I came back to check how close to one year of reality I am. In just 45 days I will have made my first real milestone. I still can't believe I had time to drink before. Now that I gave up drinking, it seems like I even have less time. I am trying to figure out how I got things done before. As my brain feels like it is constantly spinning, I am looking to emulate these monkeys. That was the appeal of the bottle. I could stop the thinking and march onward. It didn't occur to me all that I could be doing. Now the battle lies in how to calm myself down. These monkeys know the secret to living on earth. Enjoy the blessings all around. I bet this Japanese monkey had a rough day at the office. Running around pulling bananas off trees and starting a food fight must have pushed him to the limits. Thank God for the hot springs.
I thank God for the gym. I have engrossed myself in building a 6-pack instead of downing one. I have traded in the wine bottle for the vitamin water bottle. And I have traded in the size 12 dress for a size 10. Not all bad. Not all perfect either. Life still has its bumps. My car was broken into last Friday night and my computer was stolen. I spent all day Saturday replacing the window and computer (uploading files and software). I blew up at my boss for over reacting to a situation, and I canceled on an obligation, teaching my son to lie. Let's see, maybe getting sober is not all its cracked up to be. While I know I say this tongue in cheek, I often wonder if I was drinking to self-medicate to mask all my deficiencies. Duh!!!!!

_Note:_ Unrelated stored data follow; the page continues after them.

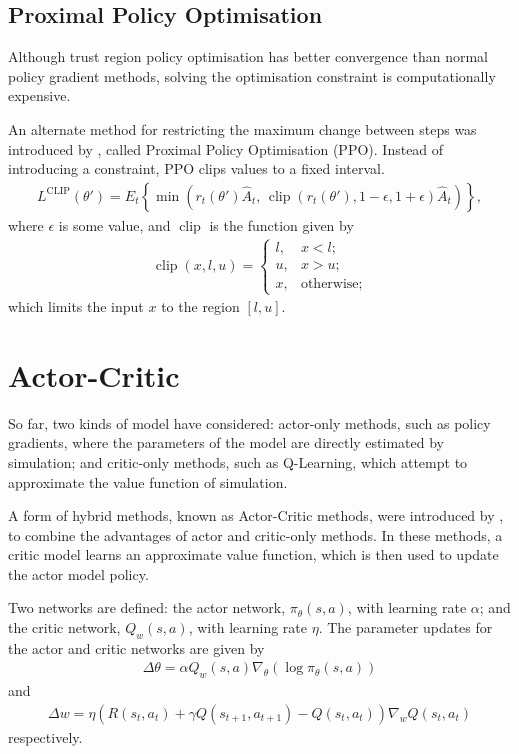 \newpage
\subsection{Proximal Policy Optimisation}

Although trust region policy optimisation has better convergence than normal
policy gradient methods, solving the optimisation constraint is computationally
expensive.

An alternate method for restricting the maximum change between steps was
introduced by \cite{Schulman:2017:Proximal}, called Proximal Policy
Optimisation (PPO).
Instead of introducing a constraint, PPO clips values to a fixed interval.
\begin{align*}
    L^\text{CLIP}(\theta') = E_t\left\{ \min\left(
        r_t(\theta')\hat{A}_t,\,
        \operatorname{clip} (r_t(\theta'), 1 - \epsilon, 1 + \epsilon)\hat{A}_t
    \right) \right\},
\end{align*}
where $\epsilon$ is some value, and $\operatorname{clip}$ is the function given
by
\begin{align*}
    \operatorname{clip}(x,l,u) = \begin{cases}
        l, & x < l;\\
        u, & x > u;\\
        x, & \text{otherwise};
    \end{cases}
\end{align*}
which limits the input $x$ to the region $[l,u]$.



\section{Actor-Critic}

So far, two kinds of model have considered:
actor-only methods, such as policy gradients, where the parameters of the model
are directly estimated by simulation;
and critic-only methods, such as Q-Learning, which attempt to approximate the
value function of simulation.

A form of hybrid methods, known as Actor-Critic methods, were introduced by
\cite{Konda:2000:Actor}, to combine the advantages of actor and critic-only
methods.
In these methods, a critic model learns an approximate value function, which is
then used to update the actor model policy.

Two networks are defined:
the actor network, $\pi_\theta(s,a)$, with learning rate $\alpha$;
and the critic network, $Q_w(s,a)$, with learning rate $\eta$.
The parameter updates for the actor and critic networks are given by
\begin{align*}
    \Delta\theta = \alpha Q_w(s,a)\nabla_\theta(\log\pi_\theta(s,a))
\end{align*}
and
\begin{align*}
    \Delta w = \eta (R(s_t,a_t) + \gamma Q(s_{t+1},a_{t+1}) - Q(s_t,a_t))\nabla_wQ(s_t,a_t)
\end{align*}
respectively.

So I will focus on my strengths and turn those weaknesses into blessings. Yes, we are given our weaknesses to realize our interdependence on others and God. Without them, there would be no need to reach out to our fellow human beings. So my weakness, my cross has brought me closer to those needing help from my strengths and vice-a-versa. So all is not for naught. Being an alcoholic ends up being a blessing. Imagine that!
Time to hit the tub. :D
3 comments:
How awesome is that, to see how far you've come. Those 45 days will pass by in no time. I'm so proud of you.

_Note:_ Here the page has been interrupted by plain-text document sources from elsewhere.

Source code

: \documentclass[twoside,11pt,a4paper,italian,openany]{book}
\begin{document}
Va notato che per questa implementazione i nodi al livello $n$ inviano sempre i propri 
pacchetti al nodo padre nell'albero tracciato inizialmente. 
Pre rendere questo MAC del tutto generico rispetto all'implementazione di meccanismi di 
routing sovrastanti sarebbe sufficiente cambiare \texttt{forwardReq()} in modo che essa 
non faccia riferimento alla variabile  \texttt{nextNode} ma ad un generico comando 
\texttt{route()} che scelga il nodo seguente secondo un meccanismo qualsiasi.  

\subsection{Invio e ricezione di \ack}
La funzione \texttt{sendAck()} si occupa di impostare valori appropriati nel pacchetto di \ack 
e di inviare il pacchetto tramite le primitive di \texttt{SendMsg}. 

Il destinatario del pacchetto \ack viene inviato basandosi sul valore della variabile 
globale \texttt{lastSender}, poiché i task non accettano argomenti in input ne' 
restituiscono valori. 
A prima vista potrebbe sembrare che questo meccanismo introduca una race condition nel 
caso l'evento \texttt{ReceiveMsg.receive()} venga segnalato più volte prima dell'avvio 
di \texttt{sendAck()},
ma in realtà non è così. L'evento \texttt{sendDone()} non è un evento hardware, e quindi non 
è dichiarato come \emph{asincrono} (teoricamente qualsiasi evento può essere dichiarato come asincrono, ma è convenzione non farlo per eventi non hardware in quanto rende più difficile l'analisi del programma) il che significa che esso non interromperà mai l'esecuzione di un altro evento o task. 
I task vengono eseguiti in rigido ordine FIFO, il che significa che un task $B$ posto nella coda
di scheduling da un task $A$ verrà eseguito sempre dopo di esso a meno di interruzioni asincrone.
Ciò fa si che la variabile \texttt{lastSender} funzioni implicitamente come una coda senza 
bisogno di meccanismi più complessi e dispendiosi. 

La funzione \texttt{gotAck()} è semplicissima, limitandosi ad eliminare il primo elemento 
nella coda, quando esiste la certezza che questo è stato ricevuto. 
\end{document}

I was the same way my first year with the busy mentality, I couldn't slow down. Promise it does get better and you will find a blance. (Hugs)Indigo
Hey chickie. As long as you didn't drink you did ok, well, screwing up is normal... we can't be perfect so expecting it will just piss us off. I'm so happy for you on your year!
I have so missed you posts and cannot wait until you rech our milestone...the great thing I have found about recovery is that I can make mistakes and today I can learn and grow....stay in the moment and know you're loved.